Jan. 30th, 2009

I've been using my wealthy voice all week, and it's getting a little tiring. Whatever you think this is, it probably isn't.


I didn't grow up rich, but I sure as hell grew up around those who were, and I remember things like ladies menus without prices and that to be treated with respect you must never, ever let the dress shop sales lady catch you looking at a price tag; my mother taught me how to do it on the sly while trying to find a size. It was a given, too, that we dressed for going into Town -- Midtown, Fifth Avenue, Bergdorf's and Bendel's, where my father had been a window dresser in the 1950s.

My mother sent me to private school because all the girls wore white gloves like in 1940s movies, but this meant that my peers were not my peers. They were daughters of captains of industry and had brothers with numbers following their names; no one could make me understand why girls could not have the same.

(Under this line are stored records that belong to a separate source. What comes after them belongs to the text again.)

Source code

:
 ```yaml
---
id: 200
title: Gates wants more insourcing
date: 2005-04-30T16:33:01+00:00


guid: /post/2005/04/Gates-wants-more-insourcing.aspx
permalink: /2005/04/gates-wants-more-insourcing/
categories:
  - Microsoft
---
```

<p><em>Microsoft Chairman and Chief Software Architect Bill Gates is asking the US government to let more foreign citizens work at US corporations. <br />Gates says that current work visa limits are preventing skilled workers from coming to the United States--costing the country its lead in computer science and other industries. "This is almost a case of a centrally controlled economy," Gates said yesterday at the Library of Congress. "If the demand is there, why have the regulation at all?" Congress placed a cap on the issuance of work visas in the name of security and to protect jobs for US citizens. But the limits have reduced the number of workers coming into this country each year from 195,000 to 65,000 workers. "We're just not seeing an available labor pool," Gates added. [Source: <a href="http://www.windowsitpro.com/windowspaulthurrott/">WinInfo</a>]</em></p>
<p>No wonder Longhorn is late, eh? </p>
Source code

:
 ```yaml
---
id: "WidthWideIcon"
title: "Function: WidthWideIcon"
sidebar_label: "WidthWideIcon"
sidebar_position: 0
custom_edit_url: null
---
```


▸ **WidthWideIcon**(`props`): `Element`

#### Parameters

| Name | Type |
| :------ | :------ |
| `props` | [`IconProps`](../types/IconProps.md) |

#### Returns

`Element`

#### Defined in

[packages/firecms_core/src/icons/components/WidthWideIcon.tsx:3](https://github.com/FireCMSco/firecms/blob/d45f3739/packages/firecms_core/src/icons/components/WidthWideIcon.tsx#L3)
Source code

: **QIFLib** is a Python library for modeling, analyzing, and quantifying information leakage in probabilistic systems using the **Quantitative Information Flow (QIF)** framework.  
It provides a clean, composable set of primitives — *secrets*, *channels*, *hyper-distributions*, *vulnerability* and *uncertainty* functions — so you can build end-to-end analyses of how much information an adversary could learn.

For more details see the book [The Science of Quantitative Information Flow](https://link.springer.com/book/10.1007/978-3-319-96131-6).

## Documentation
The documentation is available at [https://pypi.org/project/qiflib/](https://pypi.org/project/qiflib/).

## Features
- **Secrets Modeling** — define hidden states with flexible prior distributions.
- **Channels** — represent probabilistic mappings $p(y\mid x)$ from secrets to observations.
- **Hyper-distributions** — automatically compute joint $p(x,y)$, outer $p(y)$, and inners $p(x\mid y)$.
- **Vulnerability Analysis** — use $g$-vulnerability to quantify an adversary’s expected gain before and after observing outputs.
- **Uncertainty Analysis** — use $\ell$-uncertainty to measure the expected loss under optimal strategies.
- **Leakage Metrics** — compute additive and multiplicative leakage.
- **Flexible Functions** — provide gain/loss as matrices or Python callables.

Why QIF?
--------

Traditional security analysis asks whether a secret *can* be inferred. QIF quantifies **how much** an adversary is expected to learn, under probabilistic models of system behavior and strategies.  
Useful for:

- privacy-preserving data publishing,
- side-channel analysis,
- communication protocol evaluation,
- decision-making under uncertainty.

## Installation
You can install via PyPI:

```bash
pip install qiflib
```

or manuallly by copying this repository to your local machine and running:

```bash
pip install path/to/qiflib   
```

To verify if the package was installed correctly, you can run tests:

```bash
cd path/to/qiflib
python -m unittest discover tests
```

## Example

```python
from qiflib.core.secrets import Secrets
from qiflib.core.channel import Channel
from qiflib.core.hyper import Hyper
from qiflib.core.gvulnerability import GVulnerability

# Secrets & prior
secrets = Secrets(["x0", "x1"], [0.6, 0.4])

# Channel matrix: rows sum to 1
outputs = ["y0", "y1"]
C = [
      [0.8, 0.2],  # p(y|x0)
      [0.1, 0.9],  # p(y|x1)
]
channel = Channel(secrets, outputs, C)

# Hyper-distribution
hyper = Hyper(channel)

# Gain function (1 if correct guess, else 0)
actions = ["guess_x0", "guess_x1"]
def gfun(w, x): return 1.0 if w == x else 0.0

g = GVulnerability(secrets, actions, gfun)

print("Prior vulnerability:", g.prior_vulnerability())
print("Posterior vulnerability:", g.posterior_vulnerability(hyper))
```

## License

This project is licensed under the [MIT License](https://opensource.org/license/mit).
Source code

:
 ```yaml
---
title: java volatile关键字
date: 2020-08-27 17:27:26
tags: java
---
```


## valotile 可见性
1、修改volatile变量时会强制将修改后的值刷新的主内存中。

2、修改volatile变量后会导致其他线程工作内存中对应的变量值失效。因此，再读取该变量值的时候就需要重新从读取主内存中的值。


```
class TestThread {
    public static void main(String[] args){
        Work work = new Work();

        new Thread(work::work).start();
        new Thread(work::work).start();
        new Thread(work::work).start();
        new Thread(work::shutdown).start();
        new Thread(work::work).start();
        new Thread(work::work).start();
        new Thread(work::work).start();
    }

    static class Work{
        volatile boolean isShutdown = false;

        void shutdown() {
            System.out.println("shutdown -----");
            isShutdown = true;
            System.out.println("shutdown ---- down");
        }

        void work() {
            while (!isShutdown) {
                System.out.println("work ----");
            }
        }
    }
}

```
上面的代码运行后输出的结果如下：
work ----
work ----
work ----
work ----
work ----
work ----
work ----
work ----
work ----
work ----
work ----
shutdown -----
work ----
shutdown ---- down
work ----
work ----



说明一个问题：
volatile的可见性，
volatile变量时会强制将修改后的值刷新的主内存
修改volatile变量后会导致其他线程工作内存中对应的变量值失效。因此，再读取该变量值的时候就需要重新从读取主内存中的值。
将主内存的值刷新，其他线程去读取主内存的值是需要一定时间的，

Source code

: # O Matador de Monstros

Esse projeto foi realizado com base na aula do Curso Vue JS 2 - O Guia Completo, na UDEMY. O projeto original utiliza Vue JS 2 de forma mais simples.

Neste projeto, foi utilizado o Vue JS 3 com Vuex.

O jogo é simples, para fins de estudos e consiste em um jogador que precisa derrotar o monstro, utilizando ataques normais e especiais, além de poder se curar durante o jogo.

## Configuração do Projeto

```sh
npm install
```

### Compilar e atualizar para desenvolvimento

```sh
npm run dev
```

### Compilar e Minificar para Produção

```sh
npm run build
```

My teachers, always trying to be helpful and kind, asked constantly if I was French. But I was not French. I came from Jews and inbred Italians, and in the world of my childhood such things were more than just a little bit sordid.

In the eyes of many, my breeding bore out. I lacked a natural facility at nearly everything -- gross and fine motor skills, the formation of words, the proper modulation of sound, the ability to remember vowels in the correct order. My early report cards were filled with beautifully hand-written paragraphs on how my parents must not hope for too much from me, most grace and spatial awareness being beyond my ken.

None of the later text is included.